When Sprint and T-Mobile want to merge together to compete against Verizon and At&T is not just because credit is easy commodity these days, although it is definitely a nice to have for a merger of this size. If you look at the maps below, courtesy Whistleout
Look at Sprint and T-mobile’s coverage as compared to Verizon and AT&T coverage. The AT&T 4G coverage is not as thorough as the Verizon’s in pasts of the country but it is a close 2nd in the US. The investment required to erect cell sites and the time it takes to broker or buy land to install is a very time consuming endeavor that plans has to be set in motion well in advance of 2-3 years. Such daunting task of maneuvering the legal and PR process of getting permits from the local government office or a private owner in some instances is something only a very structured organization can handle.
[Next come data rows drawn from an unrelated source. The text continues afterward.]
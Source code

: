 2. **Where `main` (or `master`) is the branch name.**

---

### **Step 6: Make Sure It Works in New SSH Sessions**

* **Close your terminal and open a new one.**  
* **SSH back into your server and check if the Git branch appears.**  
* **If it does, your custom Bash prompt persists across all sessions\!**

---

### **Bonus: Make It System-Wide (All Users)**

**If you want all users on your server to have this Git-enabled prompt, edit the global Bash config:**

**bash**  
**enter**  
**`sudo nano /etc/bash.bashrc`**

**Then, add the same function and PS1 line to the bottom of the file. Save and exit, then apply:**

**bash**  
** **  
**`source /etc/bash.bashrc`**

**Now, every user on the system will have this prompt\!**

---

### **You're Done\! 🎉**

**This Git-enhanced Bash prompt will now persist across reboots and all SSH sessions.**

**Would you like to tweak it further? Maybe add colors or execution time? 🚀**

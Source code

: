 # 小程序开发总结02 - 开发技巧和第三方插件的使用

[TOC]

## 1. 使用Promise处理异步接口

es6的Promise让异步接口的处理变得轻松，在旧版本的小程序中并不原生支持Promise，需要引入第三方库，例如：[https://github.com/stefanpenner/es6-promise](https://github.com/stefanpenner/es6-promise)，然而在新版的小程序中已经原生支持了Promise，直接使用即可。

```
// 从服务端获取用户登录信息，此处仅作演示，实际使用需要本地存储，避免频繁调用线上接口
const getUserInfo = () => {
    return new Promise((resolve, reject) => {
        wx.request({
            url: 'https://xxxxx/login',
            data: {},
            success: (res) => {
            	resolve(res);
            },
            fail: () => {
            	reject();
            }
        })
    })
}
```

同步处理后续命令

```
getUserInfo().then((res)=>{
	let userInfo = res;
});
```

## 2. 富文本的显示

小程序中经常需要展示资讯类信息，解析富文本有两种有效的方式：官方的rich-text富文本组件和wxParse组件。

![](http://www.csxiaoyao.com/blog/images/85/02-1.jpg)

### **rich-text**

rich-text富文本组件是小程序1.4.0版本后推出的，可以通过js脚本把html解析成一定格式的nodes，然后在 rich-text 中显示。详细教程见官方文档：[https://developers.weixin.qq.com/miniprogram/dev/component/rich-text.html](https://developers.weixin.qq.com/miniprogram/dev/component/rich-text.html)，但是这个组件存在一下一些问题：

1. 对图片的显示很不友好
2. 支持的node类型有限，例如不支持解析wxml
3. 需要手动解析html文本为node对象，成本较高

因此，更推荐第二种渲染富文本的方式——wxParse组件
Even if you have the resources, the time taken alone makes sense to buy competition and compete with bigger network coverage. Yes, offering a cheap phone plan like Sprint and T-mobile get the customers in to the store but when that customer experience bad reception and dropped calls in more then acceptable situations, it turns them off and you would have probably done more damage having them as customers now then not have had them as your customer.
Once a phone user leaves you for bad reception and goes to another carrier to only find out how diverse the coverage area is, they are not coming back again, even when you have even better coverage then the ones they are with right now. The cost of coverage makes more sense to the consumer now that they are willing to pay what ever the competition might charge them for.